A solution. What everyone wants.
But Carr said something else interesting: “The Government of Canada calls on Premier Horgan and the BC government to end all threats of delay to the Trans Mountain Expansion. His government’s actions stand to harm the entire Canadian economy.”
Actions? What actions?
Horgan has done exactly one thing and it failed.
BC sought leave from the Federal Court of Appeal to dispute the National Energy Board’s Dec. ruling that the City of Burnaby dragged its feet processing tree cutting permits, therefore the regulator granted them to Kinder Morgan instead.
The court dismissed the appeal.
By refusing to hear the case, the court is not required to explain its decision. And Burnaby’s bid to the Supreme Court of Canada will fail according to my experts.
Fair to say that legal stratagem laid an egg.
Next, Horgan proposed consulting British Columbians about five oil spill response regulations, including the infamous “Point 5” that would restrict the flow of dilbit in BC until a science advisory committee determined – probably years down the road – if scientists know enough about how dilbit behaves in a marine environment (they do, say the four scientists I interviewed) to design a first class response plan.
That sparked Notley’s wine ban.
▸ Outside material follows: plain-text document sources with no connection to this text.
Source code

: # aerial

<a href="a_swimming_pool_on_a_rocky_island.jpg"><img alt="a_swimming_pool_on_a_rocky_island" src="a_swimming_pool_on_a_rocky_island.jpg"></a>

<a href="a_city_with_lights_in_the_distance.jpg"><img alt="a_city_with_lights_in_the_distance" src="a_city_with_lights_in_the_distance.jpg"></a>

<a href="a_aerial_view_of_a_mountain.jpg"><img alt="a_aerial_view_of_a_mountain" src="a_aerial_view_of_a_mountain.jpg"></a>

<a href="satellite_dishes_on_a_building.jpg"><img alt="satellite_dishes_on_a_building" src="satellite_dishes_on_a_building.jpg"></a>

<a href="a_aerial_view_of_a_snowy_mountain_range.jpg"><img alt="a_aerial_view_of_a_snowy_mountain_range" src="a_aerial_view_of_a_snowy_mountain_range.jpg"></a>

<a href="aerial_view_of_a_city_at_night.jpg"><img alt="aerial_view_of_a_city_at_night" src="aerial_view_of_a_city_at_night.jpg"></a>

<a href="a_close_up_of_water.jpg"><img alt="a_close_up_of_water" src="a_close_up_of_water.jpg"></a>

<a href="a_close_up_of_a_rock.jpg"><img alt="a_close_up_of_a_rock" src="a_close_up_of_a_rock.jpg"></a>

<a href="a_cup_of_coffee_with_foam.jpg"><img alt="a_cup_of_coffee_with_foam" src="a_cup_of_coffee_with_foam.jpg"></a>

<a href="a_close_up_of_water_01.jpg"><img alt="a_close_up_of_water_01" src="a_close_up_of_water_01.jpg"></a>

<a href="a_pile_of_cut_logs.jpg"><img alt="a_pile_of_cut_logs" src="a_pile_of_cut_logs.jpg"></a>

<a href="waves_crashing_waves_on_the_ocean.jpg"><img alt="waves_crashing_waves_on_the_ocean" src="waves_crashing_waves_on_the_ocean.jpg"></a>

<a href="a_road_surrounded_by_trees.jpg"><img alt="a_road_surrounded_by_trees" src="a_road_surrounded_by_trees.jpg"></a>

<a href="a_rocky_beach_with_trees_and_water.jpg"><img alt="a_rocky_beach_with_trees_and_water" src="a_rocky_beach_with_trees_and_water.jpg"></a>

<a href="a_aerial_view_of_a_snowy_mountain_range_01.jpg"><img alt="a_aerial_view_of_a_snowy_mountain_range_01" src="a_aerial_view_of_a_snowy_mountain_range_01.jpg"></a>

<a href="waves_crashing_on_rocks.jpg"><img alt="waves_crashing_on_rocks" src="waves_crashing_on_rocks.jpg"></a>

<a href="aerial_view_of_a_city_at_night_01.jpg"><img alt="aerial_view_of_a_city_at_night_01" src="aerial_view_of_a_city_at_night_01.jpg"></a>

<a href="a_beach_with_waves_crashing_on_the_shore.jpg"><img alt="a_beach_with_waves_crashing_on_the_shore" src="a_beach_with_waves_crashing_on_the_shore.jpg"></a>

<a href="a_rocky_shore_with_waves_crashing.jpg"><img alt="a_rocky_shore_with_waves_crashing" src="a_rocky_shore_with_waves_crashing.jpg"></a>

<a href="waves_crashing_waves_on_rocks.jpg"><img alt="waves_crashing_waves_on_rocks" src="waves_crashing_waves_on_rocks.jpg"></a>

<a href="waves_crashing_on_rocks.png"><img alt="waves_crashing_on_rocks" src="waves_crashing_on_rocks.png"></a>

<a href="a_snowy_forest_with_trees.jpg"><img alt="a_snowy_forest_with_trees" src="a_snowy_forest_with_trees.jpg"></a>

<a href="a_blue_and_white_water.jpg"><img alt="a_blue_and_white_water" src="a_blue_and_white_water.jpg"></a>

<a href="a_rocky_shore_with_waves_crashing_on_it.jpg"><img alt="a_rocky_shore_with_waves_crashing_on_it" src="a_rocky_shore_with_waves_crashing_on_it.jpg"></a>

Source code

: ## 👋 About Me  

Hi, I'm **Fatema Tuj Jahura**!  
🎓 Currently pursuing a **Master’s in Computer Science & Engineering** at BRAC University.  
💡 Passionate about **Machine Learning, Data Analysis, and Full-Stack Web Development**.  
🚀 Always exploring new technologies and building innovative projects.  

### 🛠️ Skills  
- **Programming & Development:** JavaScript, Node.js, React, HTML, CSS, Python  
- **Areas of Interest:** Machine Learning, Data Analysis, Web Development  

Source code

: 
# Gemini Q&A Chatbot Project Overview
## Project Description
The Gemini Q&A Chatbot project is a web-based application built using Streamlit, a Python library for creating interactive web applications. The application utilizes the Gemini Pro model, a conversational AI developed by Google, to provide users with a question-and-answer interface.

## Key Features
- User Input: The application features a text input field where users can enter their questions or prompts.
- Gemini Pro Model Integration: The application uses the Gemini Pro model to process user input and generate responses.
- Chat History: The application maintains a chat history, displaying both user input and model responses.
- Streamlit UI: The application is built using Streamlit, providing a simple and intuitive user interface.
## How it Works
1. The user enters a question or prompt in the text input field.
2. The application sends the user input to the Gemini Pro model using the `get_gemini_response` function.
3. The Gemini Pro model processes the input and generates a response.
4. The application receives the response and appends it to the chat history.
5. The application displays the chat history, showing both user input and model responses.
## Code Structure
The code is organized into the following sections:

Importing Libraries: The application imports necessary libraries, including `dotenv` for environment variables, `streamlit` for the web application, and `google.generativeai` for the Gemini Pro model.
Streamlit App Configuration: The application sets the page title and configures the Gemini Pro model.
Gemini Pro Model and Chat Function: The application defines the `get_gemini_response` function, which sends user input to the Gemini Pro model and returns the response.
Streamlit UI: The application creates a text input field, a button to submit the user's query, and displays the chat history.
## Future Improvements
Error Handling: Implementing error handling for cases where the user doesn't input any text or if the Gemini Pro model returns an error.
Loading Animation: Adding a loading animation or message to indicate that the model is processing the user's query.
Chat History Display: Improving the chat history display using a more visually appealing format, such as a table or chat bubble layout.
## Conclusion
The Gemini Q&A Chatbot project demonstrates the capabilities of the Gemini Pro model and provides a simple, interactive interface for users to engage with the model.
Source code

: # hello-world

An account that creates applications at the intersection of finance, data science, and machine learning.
A few weeks later Horgan said he would send Point 5 to the Federal Court of Appeal as a “reference case.” Notley immediately revoked the ban, ending the “whine war.”
Then a month ago Horgan hired hot shot Vancouver Joseph J. Arvay, QC to draft that reference case.
Arvay must be a slow writer because no application has been submitted to the court, as far as Energi News is aware.
That’s it. The sum total of Horgan’s dastardly actions Carr claims could harm the national economy: a court challenge that never got off the ground and a lawyer who is apparently billing very handsomely by the hour.
What’s really been going on in recent months is almost entirely inter-governmental trash talking.
Kinder Morgan Canada had a few things to say about the effect of government conflict on its decision to suspend the project: “A company cannot resolve differences between governments. While we have succeeded in all legal challenges to date, a company cannot litigate its way to an in-service pipeline amidst jurisdictional differences between governments,” said CEO Steve Kean.
Kean went on to say that the company committed to prudently spend investor money and “we have determined that in the current environment, we will not put KML shareholders at risk on the remaining project spend.”
The current environment? As in, the highly charged political environment in which BC and Alberta premiers are slinging mud at each other in the media and one is ready to turn off the oil taps?
That environment? Which appears to benefiting the agenda of only one of the brawlers, the BC government?
I have said from the very beginning of this dispute between Notley and Horgan that the Alberta premier’s better strategy is to keep the pressure on Trudeau, whose only option has always been to pull out the constitutional hammer and use his majority in the House of Commons to pass legislation enabling the Canadian government to direct the normally arms length NEB to issue all provincial and municipal permits and approvals needed for Trans Mountain Expansion.
Notley’s escalation of the political conflict has arguably helped bring us to the current crisis, where the pipeline project is imperiled.
Will more of the same improve matters? The Alberta Premier may want to ponder that question before she directs her lawyers to draft the “turn off the taps” bill.